I'm right there with you, none. I'm in the process of getting a place in Southeast. There's a stop a block away from my house, but service ends at 9 pm on weeknights and doesn't exist on weekends. I was looking forward to taking transit. Perhaps not now.

I gave up on TriMet years ago.
Here's a challenge that I DARE Fred Hansen and anyone else in the executive suite to take: Leave your Lexus at home and ride your own system everywhere for a week exclusively. Let us know how that works out for you.

A couple of years ago, I read about a study done in Copenhagen, Denmark, where the use of public transportation has been declining. After many experiments with lowering fares, etc., it turns out that frequency of service was the main issue.

And, believe it or not, but downtown Los Angeles may have a better transit system than Portland. For many years now, they've had a system call DASH, that consists of airport-style shuttle buses that charge 25 cents per ride, including a transfer for a second ride. As I recall, there are six routes that loop throughout downtown, with all of the routes overlapping in the center of downtown, and with buses running at 5- to 10-minute intervals. No tracks, no overhead wires, no infrastructure.

Those and jittneys are prohbited in the Portland region.
Isn't that special?

Haven't you guys heard that in the future all Portlanders will bike everywhere? All streets will be turned into bioswales and community gardens.

Yep, bikes and streetcars. That there is the future! Just waiting for horses to come back into style. Of course, we'll need designated "horse boulevards" at that point, and a Horse Master Plan.

Yes, I would have to agree; cutting service while experiencing more and more demand seems like a weird decision.

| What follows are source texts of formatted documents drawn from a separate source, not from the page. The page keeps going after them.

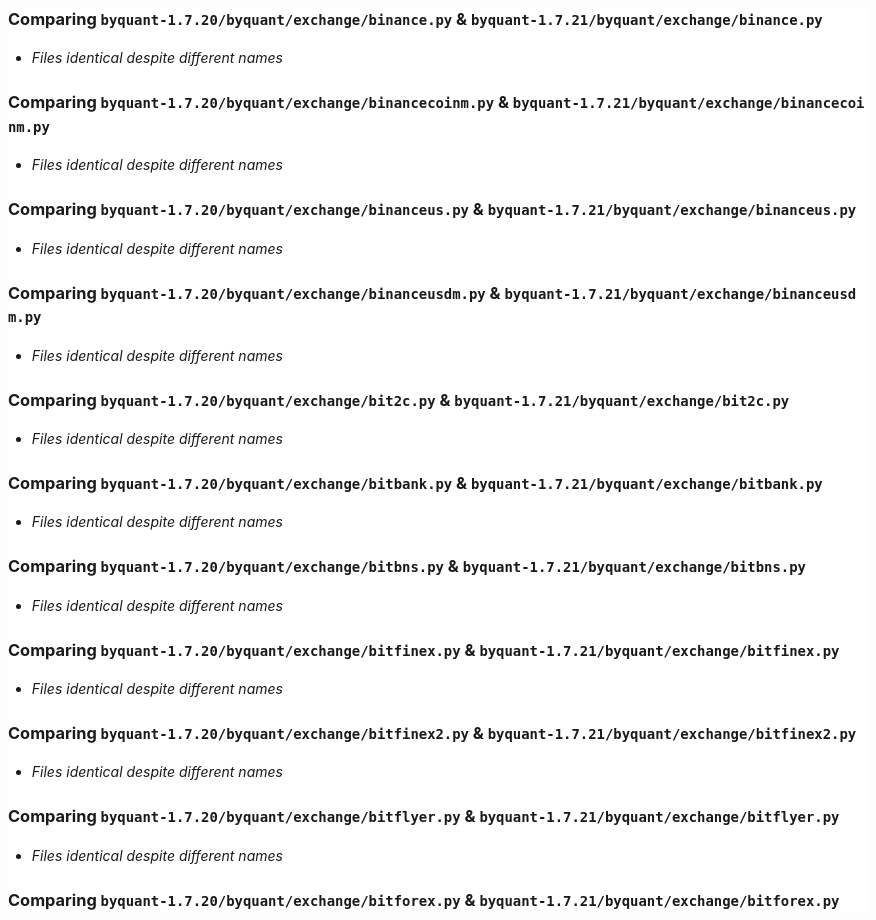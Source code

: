 ### Comparing `byquant-1.7.20/byquant/exchange/binance.py` & `byquant-1.7.21/byquant/exchange/binance.py`

 * *Files identical despite different names*

### Comparing `byquant-1.7.20/byquant/exchange/binancecoinm.py` & `byquant-1.7.21/byquant/exchange/binancecoinm.py`

 * *Files identical despite different names*

### Comparing `byquant-1.7.20/byquant/exchange/binanceus.py` & `byquant-1.7.21/byquant/exchange/binanceus.py`

 * *Files identical despite different names*

### Comparing `byquant-1.7.20/byquant/exchange/binanceusdm.py` & `byquant-1.7.21/byquant/exchange/binanceusdm.py`

 * *Files identical despite different names*

### Comparing `byquant-1.7.20/byquant/exchange/bit2c.py` & `byquant-1.7.21/byquant/exchange/bit2c.py`

 * *Files identical despite different names*

### Comparing `byquant-1.7.20/byquant/exchange/bitbank.py` & `byquant-1.7.21/byquant/exchange/bitbank.py`

 * *Files identical despite different names*

### Comparing `byquant-1.7.20/byquant/exchange/bitbns.py` & `byquant-1.7.21/byquant/exchange/bitbns.py`

 * *Files identical despite different names*

### Comparing `byquant-1.7.20/byquant/exchange/bitfinex.py` & `byquant-1.7.21/byquant/exchange/bitfinex.py`

 * *Files identical despite different names*

### Comparing `byquant-1.7.20/byquant/exchange/bitfinex2.py` & `byquant-1.7.21/byquant/exchange/bitfinex2.py`

 * *Files identical despite different names*

### Comparing `byquant-1.7.20/byquant/exchange/bitflyer.py` & `byquant-1.7.21/byquant/exchange/bitflyer.py`

 * *Files identical despite different names*

### Comparing `byquant-1.7.20/byquant/exchange/bitforex.py` & `byquant-1.7.21/byquant/exchange/bitforex.py`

MAX trains are getting more and more ridiculously full, the usual bus lines I ride are getting bananas full (15, 19 and 20), and we're cutting some service.

While the cuts seem to be during "off peak hours", I know a lot of people rely on bus service during these times and this will put a kink to their schedule. Stinks.

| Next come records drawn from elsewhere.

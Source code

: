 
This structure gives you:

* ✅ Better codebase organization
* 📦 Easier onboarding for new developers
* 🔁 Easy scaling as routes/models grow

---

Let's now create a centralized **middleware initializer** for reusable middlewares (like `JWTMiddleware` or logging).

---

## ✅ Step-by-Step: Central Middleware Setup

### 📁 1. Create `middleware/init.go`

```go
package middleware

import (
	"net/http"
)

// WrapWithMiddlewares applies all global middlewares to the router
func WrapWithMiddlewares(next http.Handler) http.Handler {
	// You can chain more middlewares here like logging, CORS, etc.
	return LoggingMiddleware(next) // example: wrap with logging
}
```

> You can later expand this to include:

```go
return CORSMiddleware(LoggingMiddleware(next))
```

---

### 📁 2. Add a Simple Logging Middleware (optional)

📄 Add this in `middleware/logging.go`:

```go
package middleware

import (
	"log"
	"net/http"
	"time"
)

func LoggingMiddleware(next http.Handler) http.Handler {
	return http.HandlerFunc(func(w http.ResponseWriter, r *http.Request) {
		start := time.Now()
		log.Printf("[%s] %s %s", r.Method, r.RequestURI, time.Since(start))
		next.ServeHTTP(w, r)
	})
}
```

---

I'm more flabbergasted about how TriMet would cut a good portion of the 15's commute down 102nd; if you're not aware, the end destination for that line is now at Gateway; they just cut service for 102nd from, essentially, Glisan to Sandy on 102nd. Maywood Park'ians no longer have a bus that goes by their area.

If they would have saved some $$$ not building the infrastructure for the WES, maybe we wouldn't be seeing these cuts..

of course not, TriMet is bleeding
$ 1/2 million every month for WES.
No doubt that doesn't include the debt service on the construction.

Hey Snards, I bike everywhere because Tri-Met is so slow and the waits are so long. I can bike from 39th Ave. to downtown in about a third the time it takes to ride a bus.

So don't get your snark confused. Bicyclists are not necessarily big fans of Tri-Met (and don't get me started on bus drivers who enjoy endangering cyclists.)

Did y'all check out TRIMET'S new BABY!

"Trimet is bleeding $1/2 million every month for WES"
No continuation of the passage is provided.